Désormais, ORBI recense 85 000 références, dont plus de 50 000 avec un texte intégral. Si le système n’a pas encore convaincu la totalité des chercheurs, on constate que 80% des publications récentes émanant de l’ULg s’y trouvent. Globalement, le répertoire a su s’imposer comme un outil utile aux yeux de ceux qui l’utilisent. " C’est une excellente initiative, juge Jean Surdej. C’est aussi notre rôle d’oser refuser l’attitude invraisemblable des éditeurs. "
En plus de livrer une vue d’ensemble de la recherche liégeoise, ORBI donne également un regain de visibilité aux auteurs, grâce notamment à l’important travail de référencement effectué sur les moteurs de recherche internationaux. " Nous avons utilisé des outils afin de comparer le nombre de citations de travaux référencés ou non sur ORBI, explique le directeur du réseau des bibliothèques.
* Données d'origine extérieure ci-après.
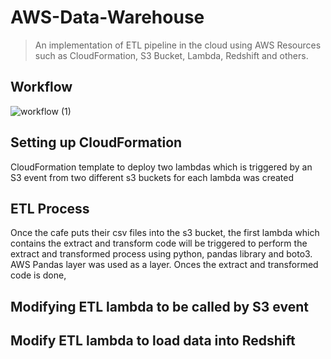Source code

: # AWS-Data-Warehouse
> An implementation of ETL pipeline in the cloud using AWS Resources such as CloudFormation, S3 Bucket, Lambda, Redshift and others.
## Workflow
![workflow (1)](https://user-images.githubusercontent.com/78314396/214148246-37a8fb21-0a89-4f04-b45c-6527739ca9e1.png)
## Setting up CloudFormation
CloudFormation template to deploy two lambdas which is triggered by an S3 event from two different s3 buckets for each lambda was created  
## ETL Process
Once the cafe puts their csv files into the s3 bucket, the first lambda which contains the extract and transform code will be triggered to perform the extract and transformed process using python, pandas library and boto3. AWS Pandas layer was used as a layer. Onces the extract and transformed code is done, 

## Modifying ETL lambda to be called by S3 event
## Modify ETL lambda to load data into Redshift

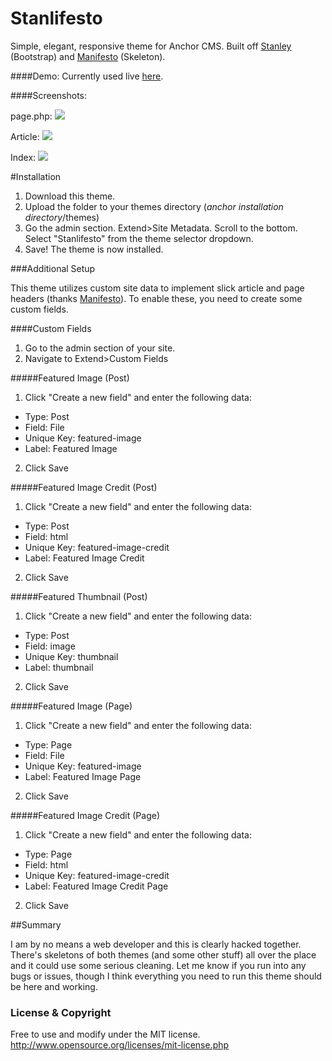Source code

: Stanlifesto
===========

Simple, elegant, responsive theme for Anchor CMS. Built off [Stanley](https://github.com/mazzo-/Stanley-Anchor-Theme) (Bootstrap) and [Manifesto](https://github.com/daveis/manifesto-anchor-theme) (Skeleton).

####Demo:
Currently used live [here](https://plebsonsecurity.com).

####Screenshots:

page.php:
![](/screenshots/page.png)

Article:
![](/screenshots/article.png)

Index:
![](/screenshots/index.png)

#Installation
1. Download this theme.
2. Upload the folder to your themes directory (*anchor installation directory*/themes)
3. Go the admin section. Extend>Site Metadata. Scroll to the bottom. Select "Stanlifesto" from the theme selector dropdown.
4. Save! The theme is now installed.

###Additional Setup

This theme utilizes custom site data to implement slick article and page headers (thanks [Manifesto](https://github.com/daveis/manifesto-anchor-theme)). To enable these, you need to create some custom fields.

####Custom Fields
1. Go to the admin section of your site.
2. Navigate to Extend>Custom Fields

#####Featured Image (Post)
1. Click "Create a new field" and enter the following data:
  - Type: Post
  - Field: File
  - Unique Key: featured-image
  - Label: Featured Image
2. Click Save

#####Featured Image Credit (Post)
1. Click "Create a new field" and enter the following data:
  - Type: Post
  - Field: html
  - Unique Key: featured-image-credit
  - Label: Featured Image Credit
2. Click Save

#####Featured Thumbnail (Post)
1. Click "Create a new field" and enter the following data:
  - Type: Post
  - Field: image
  - Unique Key: thumbnail
  - Label: thumbnail
2. Click Save

#####Featured Image (Page)
1. Click "Create a new field" and enter the following data:
  - Type: Page
  - Field: File
  - Unique Key: featured-image
  - Label: Featured Image Page
2. Click Save

#####Featured Image Credit (Page)
1. Click "Create a new field" and enter the following data:
  - Type: Page
  - Field: html
  - Unique Key: featured-image-credit
  - Label: Featured Image Credit Page
2. Click Save

##Summary

I am by no means a web developer and this is clearly hacked together. There's skeletons of both themes (and some other stuff) all over the place and it could use some serious cleaning. Let me know if you run into any bugs or issues, though I think everything you need to run this theme should be here and working.

### License & Copyright
Free to use and modify under the MIT license.
http://www.opensource.org/licenses/mit-license.php
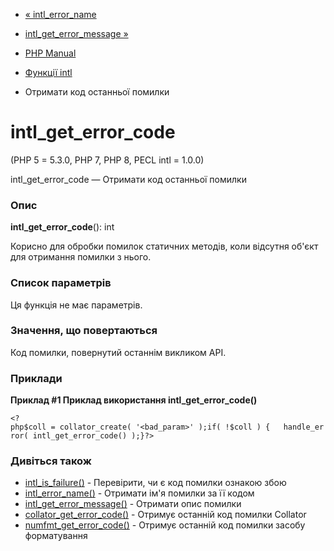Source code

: - [« intl_error_name](function.intl-error-name.md)
- [intl_get_error_message »](function.intl-get-error-message.md)

- [PHP Manual](index.md)
- [Функції intl](ref.intl.md)
- Отримати код останньої помилки

# intl_get_error_code

(PHP 5 = 5.3.0, PHP 7, PHP 8, PECL intl = 1.0.0)

intl_get_error_code — Отримати код останньої помилки

### Опис

**intl_get_error_code**(): int

Корисно для обробки помилок статичних методів, коли відсутня
об'єкт для отримання помилки з нього.

### Список параметрів

Ця функція не має параметрів.

### Значення, що повертаються

Код помилки, повернутий останнім викликом API.

### Приклади

**Приклад #1 Приклад використання **intl_get_error_code()****

` <?php$coll = collator_create( '<bad_param>' );if( !$coll ) {   handle_error( intl_get_error_code() );}?> `

### Дивіться також

- [intl_is_failure()](function.intl-is-failure.md) - Перевірити,
чи є код помилки ознакою збою
- [intl_error_name()](function.intl-error-name.md) - Отримати ім'я
помилки за її кодом
- [intl_get_error_message()](function.intl-get-error-message.md) -
Отримати опис помилки
- [collator_get_error_code()](collator.geterrorcode.md) - Отримує
останній код помилки Collator
- [numfmt_get_error_code()](numberformatter.geterrorcode.md) -
Отримує останній код помилки засобу форматування
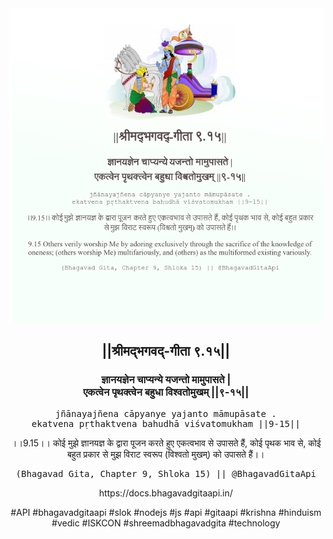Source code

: <img src="../../asset/BG_9_15.png"/>
<center><h2>||श्रीमद्‍भगवद्‍-गीता ९.१५||</h2>
<h3>ज्ञानयज्ञेन चाप्यन्ये यजन्तो मामुपासते |<br/>एकत्वेन पृथक्त्वेन बहुधा विश्वतोमुखम् ||९-१५||</h3>
<pre>jñānayajñena cāpyanye yajanto māmupāsate .<br/>ekatvena pṛthaktvena bahudhā viśvatomukham ||9-15||</pre>
<p>।।9.15।। कोई मुझे ज्ञानयज्ञ के द्वारा पूजन करते हुए एकत्वभाव से उपासते हैं, कोई पृथक भाव से, कोई बहुत प्रकार से मुझ विराट स्वरूप (विश्वतो मुखम्) को उपासते हैं।।</p>
<pre>(Bhagavad Gita, Chapter 9, Shloka 15) || @BhagavadGitaApi</pre><p>https://docs.bhagavadgitaapi.in/</p><p>#API #bhagavadgitaapi #slok #nodejs #js #api #gitaapi #krishna #hinduism #vedic #ISKCON #shreemadbhagavadgita #technology</p></center>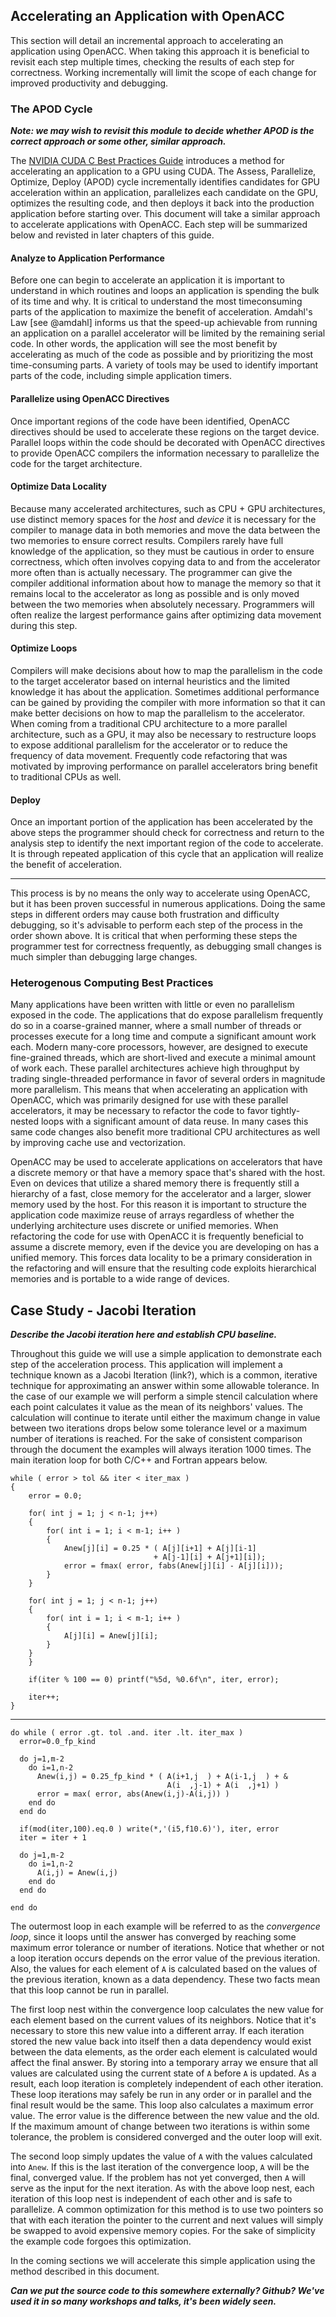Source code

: Accelerating an Application with OpenACC
----------------------------------------
This section will detail an incremental approach to accelerating an application
using OpenACC. When taking this approach it is beneficial to revisit each
step multiple times, checking the results of each step for correctness. Working
incrementally will limit the scope of each change for improved productivity and
debugging.

### The APOD Cycle ###
***Note: we may wish to revisit this module to decide whether APOD is the
correct approach or some other, similar approach.***

The [NVIDIA CUDA C Best Practices
Guide](http://docs.nvidia.com/cuda/cuda-c-best-practices-guide/index.html)
introduces a method for accelerating an application to a GPU using CUDA. The
Assess, Parallelize, Optimize, Deploy (APOD) cycle incrementally identifies
candidates for GPU acceleration within an application, parallelizes each
candidate on the GPU, optimizes the resulting code, and then deploys it back
into the production application before starting over. This document will take a
similar approach to accelerate applications with OpenACC. Each step will be
summarized below and revisted in later chapters of this guide.

#### Analyze to Application Performance ####
Before one can begin to accelerate an application it is important to understand
in which routines and loops an application is spending the bulk of its time and
why. It is critical to understand the most timeconsuming parts of the
application to maximize the benefit of acceleration. Amdahl's Law [see @amdahl]
informs us that the speed-up achievable from running an application on a
parallel accelerator will be limited by the remaining serial code. In other
words, the application will see the most benefit by accelerating as much of the
code as possible and by prioritizing the most time-consuming parts. A variety
of tools may be used to identify important parts of the code, including simple
application timers.

#### Parallelize using OpenACC Directives ####
Once important regions of the code have been identified, OpenACC directives
should be used to accelerate these regions on the target device. Parallel loops
within the code should be decorated with OpenACC directives to provide OpenACC
compilers the information necessary to parallelize the code for the target
architecture.

#### Optimize Data Locality ####
Because many accelerated architectures, such as CPU + GPU architectures, use
distinct memory spaces for the *host* and *device* it is necessary for the
compiler to manage data in both memories and move the data between the two
memories to ensure correct results. Compilers rarely have full knowledge of the
application, so they must be cautious in order to ensure correctness, which
often involves copying data to and from the accelerator more often than is
actually necessary. The programmer can give the compiler additional information
about how to manage the memory so that it remains local to the accelerator as
long as possible and is only moved between the two memories when absolutely
necessary. Programmers will often realize the largest performance gains after
optimizing data movement during this step.

#### Optimize Loops ####
Compilers will make decisions about how to map the parallelism in the code to
the target accelerator based on internal heuristics and the limited knowledge
it has about the application. Sometimes additional performance can be gained by
providing the compiler with more information so that it can make better
decisions on how to map the parallelism to the accelerator. When coming from a
traditional CPU architecture to a more parallel architecture, such as a GPU, it
may also be necessary to restructure loops to expose additional parallelism for
the accelerator or to reduce the frequency of data movement. Frequently code
refactoring that was motivated by improving performance on parallel
accelerators bring benefit to traditional CPUs as well.

#### Deploy ####
Once an important portion of the application has been accelerated by the above
steps the programmer should check for correctness and return to the analysis
step to identify the next important region of the code to accelerate. It is
through repeated application of this cycle that an application will realize the
benefit of acceleration.

---

This process is by no means the only way to accelerate using OpenACC, but it
has been proven successful in numerous applications. Doing the same steps in
different orders may cause both frustration and difficulty debugging, so it's
advisable to perform each step of the process in the order shown above. It is
critical that when performing these steps the programmer test for correctness
frequently, as debugging small changes is much simpler than debugging large
changes.

### Heterogenous Computing Best Practices ###
Many applications have been written with little or even no parallelism exposed
in the code. The applications that do expose parallelism frequently do so in a
coarse-grained manner, where a small number of threads or processes execute for
a long time and compute a significant amount work each. Modern many-core
processors, however, are designed to execute fine-grained threads, which are
short-lived and execute a minimal amount of work each. These parallel
architectures achieve high throughput by trading single-threaded performance in
favor of several orders in magnitude more parallelism. This means that when
accelerating an application with OpenACC, which was primarily designed for use
with these parallel accelerators, it may be necessary to refactor the code to
favor tightly-nested loops with a significant amount of data reuse. In many
cases this same code changes also benefit more traditional CPU architectures as
well by improving cache use and vectorization.

OpenACC may be used to accelerate applications on accelerators that have a
discrete memory or that have a memory space that's shared with the host. Even
on devices that utilize a shared memory there is frequently still a hierarchy
of a fast, close memory for the accelerator and a larger, slower memory used by
the host. For this reason it is important to structure the application code
maximize reuse of arrays regardless of whether the underlying architecture uses
discrete or unified memories. When refactoring the code for use with OpenACC it
is frequently beneficial to assume a discrete memory, even if the device you
are developing on has a unified memory. This forces data locality to be a
primary consideration in the refactoring and will ensure that the resulting
code exploits hierarchical memories and is portable to a wide range of devices.

Case Study - Jacobi Iteration
-----------------------------
***Describe the Jacobi iteration here and establish CPU baseline.***

Throughout this guide we will use a simple application to demonstrate each step
of the acceleration process. This application will implement a technique known
as a Jacobi Iteration (link?), which is a common, iterative technique for
approximating an answer within some allowable tolerance. In the case of our
example we will perform a simple stencil calculation where each point
calculates it value as the mean of its neighbors' values. The calculation will
continue to iterate until either the maximum change in value between two
iterations drops below some tolerance level or a maximum number of iterations
is reached. For the sake of consistent comparison through the document the
examples will always iteration 1000 times. The main iteration loop for both
C/C++ and Fortran appears below.

    while ( error > tol && iter < iter_max )
    {
        error = 0.0;

        for( int j = 1; j < n-1; j++)
        {
            for( int i = 1; i < m-1; i++ )
            {
                Anew[j][i] = 0.25 * ( A[j][i+1] + A[j][i-1]
                                    + A[j-1][i] + A[j+1][i]);
                error = fmax( error, fabs(Anew[j][i] - A[j][i]));
            }
        }

        for( int j = 1; j < n-1; j++)
        {
            for( int i = 1; i < m-1; i++ )
            {
                A[j][i] = Anew[j][i];
            }
        }
        }

        if(iter % 100 == 0) printf("%5d, %0.6f\n", iter, error);

        iter++;
    }

---

    do while ( error .gt. tol .and. iter .lt. iter_max )
      error=0.0_fp_kind
  
      do j=1,m-2
        do i=1,n-2
          Anew(i,j) = 0.25_fp_kind * ( A(i+1,j  ) + A(i-1,j  ) + &
                                       A(i  ,j-1) + A(i  ,j+1) )
          error = max( error, abs(Anew(i,j)-A(i,j)) )
        end do
      end do
  
      if(mod(iter,100).eq.0 ) write(*,'(i5,f10.6)'), iter, error
      iter = iter + 1
  
      do j=1,m-2
        do i=1,n-2
          A(i,j) = Anew(i,j)
        end do
      end do
  
    end do


The outermost loop in each example will be referred to as the *convergence
loop*, since it loops until the answer has converged by reaching some maximum
error tolerance or number of iterations. Notice that whether or not a loop
iteration occurs depends on the error value of the previous iteration. Also,
the values for each element of `A` is calculated based on the values of the
previous iteration, known as a data dependency. These two facts mean that this
loop cannot be run in parallel.

The first loop nest within the convergence loop calculates the new value for
each element based on the current values of its neighbors. Notice that it's
necessary to store this new value into a different array. If each iteration
stored the new value back into itself then a data dependency would exist between
the data elements, as the order each element is calculated would affect the
final answer. By storing into a temporary array we ensure that all values are
calculated using the current state of `A` before `A` is updated. As a result,
each loop iteration is completely independent of each other iteration. These
loop iterations may safely be run in any order or in parallel and the final
result would be the same. This loop also calculates a maximum error value. The
error value is the difference between the new value and the old. If the maximum
amount of change between two iterations is within some tolerance, the problem
is considered converged and the outer loop will exit.

The second loop simply updates the value of `A` with the values calculated into
`Anew`. If this is the last iteration of the convergence loop, `A` will be the
final, converged value. If the problem has not yet converged, then `A` will
serve as the input for the next iteration. As with the above loop nest, each
iteration of this loop nest is independent of each other and is safe to
parallelize. A common optimization for this method is to use two pointers so
that with each iteration the pointer to the current and next values will simply
be swapped to avoid expensive memory copies. For the sake of simplicity the
example code forgoes this optimization.

In the coming sections we will accelerate this simple application using the
method described in this document. 

***Can we put the source code to this somewhere externally? Github? We've used
it in so many workshops and talks, it's been widely seen.***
On imaginait que la différence serait faible… Eh bien non : on se rend compte que les textes référencés sur ORBI sont deux fois plus cités que les autres. " Depuis sa création, le répertoire institutionnel a attiré près de deux millions de visiteurs. Et, depuis cette année, plus de 1600 téléchargements d’articles sont effectués chaque jour ! ORBI commence même à s’exporter : en mai dernier, l’université du Luxembourg et l’ULg ont signé une convention de partenariat pour créer un ORBI-Lu.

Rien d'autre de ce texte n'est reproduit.